━━ Supplied material ━━

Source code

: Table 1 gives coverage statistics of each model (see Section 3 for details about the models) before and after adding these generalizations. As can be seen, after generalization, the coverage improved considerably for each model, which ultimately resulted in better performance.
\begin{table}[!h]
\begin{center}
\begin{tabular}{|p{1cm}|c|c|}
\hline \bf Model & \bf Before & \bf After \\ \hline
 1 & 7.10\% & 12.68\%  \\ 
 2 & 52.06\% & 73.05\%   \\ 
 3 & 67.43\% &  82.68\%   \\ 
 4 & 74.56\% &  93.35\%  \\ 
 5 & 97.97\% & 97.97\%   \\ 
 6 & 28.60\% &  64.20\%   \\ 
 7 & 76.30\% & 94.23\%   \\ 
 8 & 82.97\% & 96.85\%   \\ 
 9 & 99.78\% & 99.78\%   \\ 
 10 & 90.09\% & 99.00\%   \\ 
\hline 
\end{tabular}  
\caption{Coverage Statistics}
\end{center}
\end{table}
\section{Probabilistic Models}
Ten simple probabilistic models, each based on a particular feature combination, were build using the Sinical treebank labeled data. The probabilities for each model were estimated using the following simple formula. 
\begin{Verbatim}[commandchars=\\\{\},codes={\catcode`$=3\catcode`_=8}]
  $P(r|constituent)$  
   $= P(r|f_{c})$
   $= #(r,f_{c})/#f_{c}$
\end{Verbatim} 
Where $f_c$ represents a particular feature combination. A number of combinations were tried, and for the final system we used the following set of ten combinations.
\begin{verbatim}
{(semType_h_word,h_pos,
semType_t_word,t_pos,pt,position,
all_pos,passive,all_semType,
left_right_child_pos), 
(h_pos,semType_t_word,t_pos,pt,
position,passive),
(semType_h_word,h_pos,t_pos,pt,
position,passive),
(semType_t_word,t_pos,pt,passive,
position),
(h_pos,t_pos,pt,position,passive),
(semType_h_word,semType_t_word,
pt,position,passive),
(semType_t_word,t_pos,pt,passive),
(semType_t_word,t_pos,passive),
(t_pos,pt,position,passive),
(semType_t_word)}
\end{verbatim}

━━━

Assignment: Give all the lines above again, exactly.

Solution:
Source code

: Table 1 gives coverage statistics of each model (see Section 3 for details about the models) before and after adding these generalizations. As can be seen, after generalization, the coverage improved considerably for each model, which ultimately resulted in better performance.
\begin{table}[!h]
\begin{center}
\begin{tabular}{|p{1cm}|c|c|}
\hline \bf Model & \bf Before & \bf After \\ \hline
 1 & 7.10\% & 12.68\%  \\ 
 2 & 52.06\% & 73.05\%   \\ 
 3 & 67.43\% &  82.68\%   \\ 
 4 & 74.56\% &  93.35\%  \\ 
 5 & 97.97\% & 97.97\%   \\ 
 6 & 28.60\% &  64.20\%   \\ 
 7 & 76.30\% & 94.23\%   \\ 
 8 & 82.97\% & 96.85\%   \\ 
 9 & 99.78\% & 99.78\%   \\ 
 10 & 90.09\% & 99.00\%   \\ 
\hline 
\end{tabular}  
\caption{Coverage Statistics}
\end{center}
\end{table}
\section{Probabilistic Models}
Ten simple probabilistic models, each based on a particular feature combination, were build using the Sinical treebank labeled data. The probabilities for each model were estimated using the following simple formula. 
\begin{Verbatim}[commandchars=\\\{\},codes={\catcode`$=3\catcode`_=8}]
  $P(r|constituent)$  
   $= P(r|f_{c})$
   $= #(r,f_{c})/#f_{c}$
\end{Verbatim} 
Where $f_c$ represents a particular feature combination. A number of combinations were tried, and for the final system we used the following set of ten combinations.
\begin{verbatim}
{(semType_h_word,h_pos,
semType_t_word,t_pos,pt,position,
all_pos,passive,all_semType,
left_right_child_pos), 
(h_pos,semType_t_word,t_pos,pt,
position,passive),
(semType_h_word,h_pos,t_pos,pt,
position,passive),
(semType_t_word,t_pos,pt,passive,
position),
(h_pos,t_pos,pt,position,passive),
(semType_h_word,semType_t_word,
pt,position,passive),
(semType_t_word,t_pos,pt,passive),
(semType_t_word,t_pos,passive),
(t_pos,pt,position,passive),
(semType_t_word)}
\end{verbatim}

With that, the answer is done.